• WORK INSTRUCTION: Keep the wording of the records intact as you retype them, and omit every image.

• TASK INPUTS:
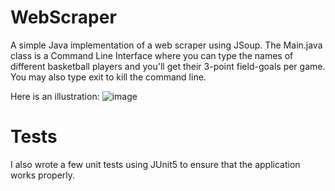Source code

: # WebScraper
A simple Java implementation of a web scraper using JSoup. The Main.java class is a Command Line Interface where you can type the names of different basketball players and you'll get their 3-point field-goals per game. You may also type exit to kill the command line.

Here is an illustration:
![image](https://user-images.githubusercontent.com/73250708/121774018-18f69e00-cb80-11eb-90ac-7bfe9ad549b1.png)

# Tests
I also wrote a few unit tests using JUnit5 to ensure that the application works properly.
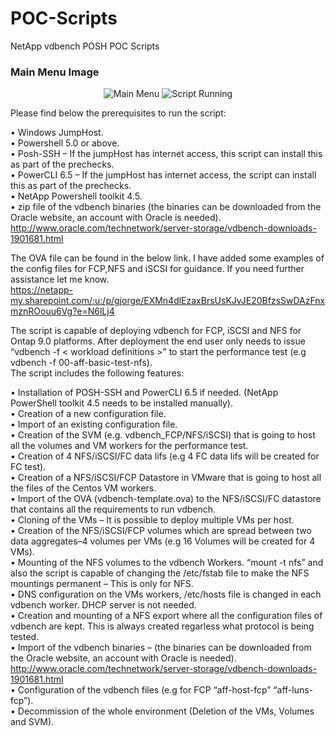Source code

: # POC-Scripts  
NetApp vdbench POSH POC Scripts  

### Main Menu Image
<p align="center">
  <img src="https://github.com/jorgeedugona/POC-Scripts/blob/readme-edits/Images/MainMenu.JPG?raw=true" alt="Main Menu"/> <img src="https://github.com/jorgeedugona/POC-Scripts/blob/readme-edits/Images/ScriptRunning.JPG?raw=true" alt="Script Running"/>
</p>

Please find below the prerequisites to run the script:  

•	Windows JumpHost.    
•	Powershell 5.0 or above.  
•	Posh-SSH – If the jumpHost has internet access, this script can install this as part of the prechecks.     
•	PowerCLI 6.5 – If the jumpHost has internet access, the script can install this as part of the prechecks.    
•	NetApp Powershell toolkit 4.5.  
• zip file of the vdbench binaries (the binaries can be downloaded from the Oracle website, an account with Oracle is needed).   
http://www.oracle.com/technetwork/server-storage/vdbench-downloads-1901681.html  


The OVA file can be found in the below link. I have added some examples of the config files for FCP,NFS and iSCSI for guidance. If you need further assistance let me know.  
https://netapp-my.sharepoint.com/:u:/p/gjorge/EXMn4dlEzaxBrsUsKJvJE20BfzsSwDAzFnxmznROouu6Vg?e=N6lLj4  

The script is capable of deploying vdbench for FCP, iSCSI and NFS for Ontap 9.0 platforms. After deployment the end user only needs to issue “vdbench -f < workload definitions >” to start the performance test (e.g vdbench -f 00-aff-basic-test-nfs).  
The script includes the following features:  

• Installation of POSH-SSH and PowerCLI 6.5 if needed. (NetApp PowerShell toolkit 4.5 needs to be installed manually).  
• Creation of a new configuration file.  
• Import of an existing configuration file.  
•	Creation of the SVM (e.g. vdbench_FCP/NFS/iSCSI) that is going to host all the volumes and VM workers for the performance test.  
•	Creation of 4 NFS/iSCSI/FC data lifs (e.g 4 FC data lifs will be created for FC test).  
•	Creation of a NFS/iSCSI/FCP Datastore in VMware that is going to host all the files of the Centos VM workers.  
•	Import of the OVA (vdbench-template.ova) to the NFS/iSCSI/FC datastore that contains all the requirements to run vdbench.  
•	Cloning of the VMs – It is possible to deploy multiple VMs per host.  
•	Creation of the NFS/iSCSI/FCP volumes which are spread between two data aggregates–4 volumes per VMs (e.g 16 Volumes will be created for 4 VMs).  
•	Mounting of the NFS volumes to the vdbench Workers. “mount -t nfs” and also the script is capable of changing the /etc/fstab file to make the NFS mountings permanent – This is only for NFS.  
•	DNS configuration on the VMs workers, /etc/hosts file is changed in each vdbench worker. DHCP server is not needed.  
•	Creation and mounting of a NFS export where all the configuration files of vdbench are kept. This is always created regarless what protocol is being tested.  
•	Import of the vdbench binaries – (the binaries can be downloaded from the Oracle website, an account with Oracle is needed).  
http://www.oracle.com/technetwork/server-storage/vdbench-downloads-1901681.html  
•	Configuration of the vdbench files (e.g for FCP  “aff-host-fcp” “aff-luns-fcp”).  
•	Decommission of the whole environment (Deletion of the VMs, Volumes and SVM).  
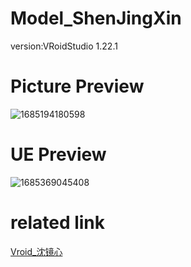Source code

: # Model_ShenJingXin
version:VRoidStudio 1.22.1


# Picture Preview

![1685194180598](https://github.com/Nanfengzhiwo1/Model_ShenJingYan/assets/107869748/81dc67fa-b25f-405c-a61d-72c863b477fd)


# UE Preview

![1685369045408](https://github.com/Nanfengzhiwo1/Model_ShenJingXin/assets/107869748/92153152-3f0a-4e6d-b87b-1e0623bd6cef)


# related link
[Vroid_沈镜心](https://hub.vroid.com/characters/4520491757487374041/models/1600013062954449787)
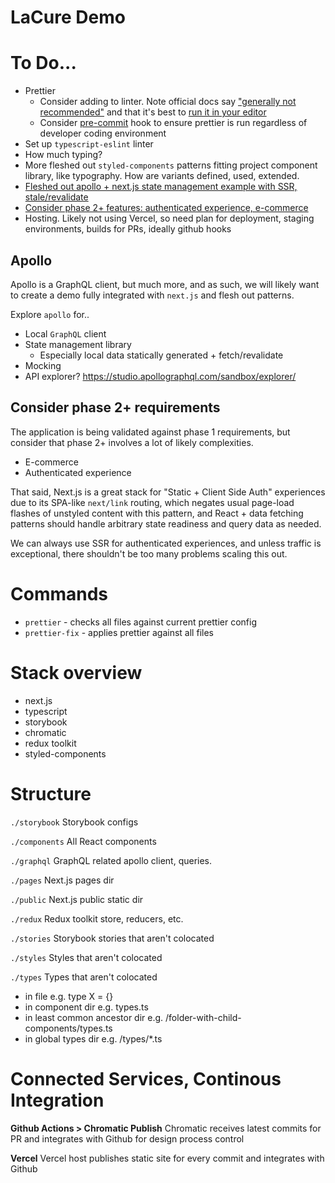 # LaCure Demo

# To Do...

- Prettier
    -  Consider adding to linter. Note official docs say ["generally not recommended"](https://prettier.io/docs/en/integrating-with-linters.html)   and that it's best to [run it in your editor](https://prettier.io/docs/en/editors.html)
    - Consider [pre-commit](https://prettier.io/docs/en/precommit.html) hook to ensure prettier is run regardless of developer coding environment
- Set up `typescript-eslint` linter
- How much typing?
- More fleshed out `styled-components` patterns fitting project component library, like typography. How are variants defined, used, extended.
- [Fleshed out apollo + next.js state management example with SSR, stale/revalidate](#apollo)
- [Consider phase 2+ features: authenticated experience, e-commerce](#phase-2)
- Hosting. Likely not using Vercel, so need plan for deployment, staging environments, builds for PRs, ideally github hooks

## Apollo 

Apollo is a GraphQL client, but much more, and as such, we  will likely want to create a demo fully integrated with `next.js` and flesh out patterns.    

Explore `apollo` for..

- Local `GraphQL` client
- State management library
    - Especially local data statically generated + fetch/revalidate
- Mocking
- API explorer? https://studio.apollographql.com/sandbox/explorer/

## Consider phase 2+ requirements 

<a id="phase-2"></a>

The application is being validated against phase 1 requirements, but consider that phase 2+ involves a lot of likely complexities.

- E-commerce
- Authenticated experience

That said, Next.js is a great stack for "Static + Client Side Auth" experiences due to its SPA-like `next/link` routing, which negates usual page-load flashes of unstyled content with this pattern, and React + data fetching patterns should handle arbitrary state readiness and query data as needed.

We can always use SSR for authenticated experiences, and unless traffic is exceptional, there shouldn't be too many problems scaling this out.

# Commands
- `prettier` - checks all files against current prettier config
- `prettier-fix` - applies prettier against all files

# Stack overview

- next.js
- typescript
- storybook
- chromatic
- redux toolkit
- styled-components

# Structure

`./storybook`
Storybook configs

`./components`
All React components 

`./graphql` 
GraphQL related apollo client, queries.

`./pages` 
Next.js pages dir

`./public`
Next.js public static dir

`./redux`
Redux toolkit store, reducers, etc.

`./stories`
Storybook stories that aren't colocated

`./styles`
Styles that aren't colocated

`./types`
Types that aren't colocated

- in file e.g. type X = {}
- in component dir e.g. types.ts
- in least common ancestor dir e.g. /folder-with-child-components/types.ts
- in global types dir e.g. /types/*.ts


# Connected Services, Continous Integration

**Github Actions > Chromatic Publish**
Chromatic receives latest commits for PR and integrates with Github for design process control  

**Vercel** Vercel host publishes static site for every commit and integrates with Github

• OUTPUT FOR THIS EXERCISE:
Source code

: # WebScraper
A simple Java implementation of a web scraper using JSoup. The Main.java class is a Command Line Interface where you can type the names of different basketball players and you'll get their 3-point field-goals per game. You may also type exit to kill the command line.

Here is an illustration:
![image](https://user-images.githubusercontent.com/73250708/121774018-18f69e00-cb80-11eb-90ac-7bfe9ad549b1.png)

# Tests
I also wrote a few unit tests using JUnit5 to ensure that the application works properly.
Source code

: # POC-Scripts  
NetApp vdbench POSH POC Scripts  

### Main Menu Image
<p align="center">
  <img src="https://github.com/jorgeedugona/POC-Scripts/blob/readme-edits/Images/MainMenu.JPG?raw=true" alt="Main Menu"/> <img src="https://github.com/jorgeedugona/POC-Scripts/blob/readme-edits/Images/ScriptRunning.JPG?raw=true" alt="Script Running"/>
</p>

Please find below the prerequisites to run the script:  

•	Windows JumpHost.    
•	Powershell 5.0 or above.  
•	Posh-SSH – If the jumpHost has internet access, this script can install this as part of the prechecks.     
•	PowerCLI 6.5 – If the jumpHost has internet access, the script can install this as part of the prechecks.    
•	NetApp Powershell toolkit 4.5.  
• zip file of the vdbench binaries (the binaries can be downloaded from the Oracle website, an account with Oracle is needed).   
http://www.oracle.com/technetwork/server-storage/vdbench-downloads-1901681.html  


The OVA file can be found in the below link. I have added some examples of the config files for FCP,NFS and iSCSI for guidance. If you need further assistance let me know.  
https://netapp-my.sharepoint.com/:u:/p/gjorge/EXMn4dlEzaxBrsUsKJvJE20BfzsSwDAzFnxmznROouu6Vg?e=N6lLj4  

The script is capable of deploying vdbench for FCP, iSCSI and NFS for Ontap 9.0 platforms. After deployment the end user only needs to issue “vdbench -f < workload definitions >” to start the performance test (e.g vdbench -f 00-aff-basic-test-nfs).  
The script includes the following features:  

• Installation of POSH-SSH and PowerCLI 6.5 if needed. (NetApp PowerShell toolkit 4.5 needs to be installed manually).  
• Creation of a new configuration file.  
• Import of an existing configuration file.  
•	Creation of the SVM (e.g. vdbench_FCP/NFS/iSCSI) that is going to host all the volumes and VM workers for the performance test.  
•	Creation of 4 NFS/iSCSI/FC data lifs (e.g 4 FC data lifs will be created for FC test).  
•	Creation of a NFS/iSCSI/FCP Datastore in VMware that is going to host all the files of the Centos VM workers.  
•	Import of the OVA (vdbench-template.ova) to the NFS/iSCSI/FC datastore that contains all the requirements to run vdbench.  
•	Cloning of the VMs – It is possible to deploy multiple VMs per host.  
•	Creation of the NFS/iSCSI/FCP volumes which are spread between two data aggregates–4 volumes per VMs (e.g 16 Volumes will be created for 4 VMs).  
•	Mounting of the NFS volumes to the vdbench Workers. “mount -t nfs” and also the script is capable of changing the /etc/fstab file to make the NFS mountings permanent – This is only for NFS.  
•	DNS configuration on the VMs workers, /etc/hosts file is changed in each vdbench worker. DHCP server is not needed.  
•	Creation and mounting of a NFS export where all the configuration files of vdbench are kept. This is always created regarless what protocol is being tested.  
•	Import of the vdbench binaries – (the binaries can be downloaded from the Oracle website, an account with Oracle is needed).  
http://www.oracle.com/technetwork/server-storage/vdbench-downloads-1901681.html  
•	Configuration of the vdbench files (e.g for FCP  “aff-host-fcp” “aff-luns-fcp”).  
•	Decommission of the whole environment (Deletion of the VMs, Volumes and SVM).  
Source code

: # Model_ShenJingXin
version:VRoidStudio 1.22.1


# Picture Preview

![1685194180598](https://github.com/Nanfengzhiwo1/Model_ShenJingYan/assets/107869748/81dc67fa-b25f-405c-a61d-72c863b477fd)


# UE Preview

![1685369045408](https://github.com/Nanfengzhiwo1/Model_ShenJingXin/assets/107869748/92153152-3f0a-4e6d-b87b-1e0623bd6cef)


# related link
[Vroid_沈镜心](https://hub.vroid.com/characters/4520491757487374041/models/1600013062954449787)
 # LaCure Demo

# To Do...

- Prettier
    -  Consider adding to linter. Note official docs say ["generally not recommended"](https://prettier.io/docs/en/integrating-with-linters.html)   and that it's best to [run it in your editor](https://prettier.io/docs/en/editors.html)
    - Consider [pre-commit](https://prettier.io/docs/en/precommit.html) hook to ensure prettier is run regardless of developer coding environment
- Set up `typescript-eslint` linter
- How much typing?
- More fleshed out `styled-components` patterns fitting project component library, like typography. How are variants defined, used, extended.
- [Fleshed out apollo + next.js state management example with SSR, stale/revalidate](#apollo)
- [Consider phase 2+ features: authenticated experience, e-commerce](#phase-2)
- Hosting. Likely not using Vercel, so need plan for deployment, staging environments, builds for PRs, ideally github hooks

## Apollo 

Apollo is a GraphQL client, but much more, and as such, we  will likely want to create a demo fully integrated with `next.js` and flesh out patterns.    

Explore `apollo` for..

- Local `GraphQL` client
- State management library
    - Especially local data statically generated + fetch/revalidate
- Mocking
- API explorer? https://studio.apollographql.com/sandbox/explorer/

## Consider phase 2+ requirements 

<a id="phase-2"></a>

The application is being validated against phase 1 requirements, but consider that phase 2+ involves a lot of likely complexities.

- E-commerce
- Authenticated experience

That said, Next.js is a great stack for "Static + Client Side Auth" experiences due to its SPA-like `next/link` routing, which negates usual page-load flashes of unstyled content with this pattern, and React + data fetching patterns should handle arbitrary state readiness and query data as needed.

We can always use SSR for authenticated experiences, and unless traffic is exceptional, there shouldn't be too many problems scaling this out.

# Commands
- `prettier` - checks all files against current prettier config
- `prettier-fix` - applies prettier against all files

# Stack overview

- next.js
- typescript
- storybook
- chromatic
- redux toolkit
- styled-components

# Structure

`./storybook`
Storybook configs

`./components`
All React components 

`./graphql` 
GraphQL related apollo client, queries.

`./pages` 
Next.js pages dir

`./public`
Next.js public static dir

`./redux`
Redux toolkit store, reducers, etc.

`./stories`
Storybook stories that aren't colocated

`./styles`
Styles that aren't colocated

`./types`
Types that aren't colocated

- in file e.g. type X = {}
- in component dir e.g. types.ts
- in least common ancestor dir e.g. /folder-with-child-components/types.ts
- in global types dir e.g. /types/*.ts


# Connected Services, Continous Integration

**Github Actions > Chromatic Publish**
Chromatic receives latest commits for PR and integrates with Github for design process control  

**Vercel** Vercel host publishes static site for every commit and integrates with Github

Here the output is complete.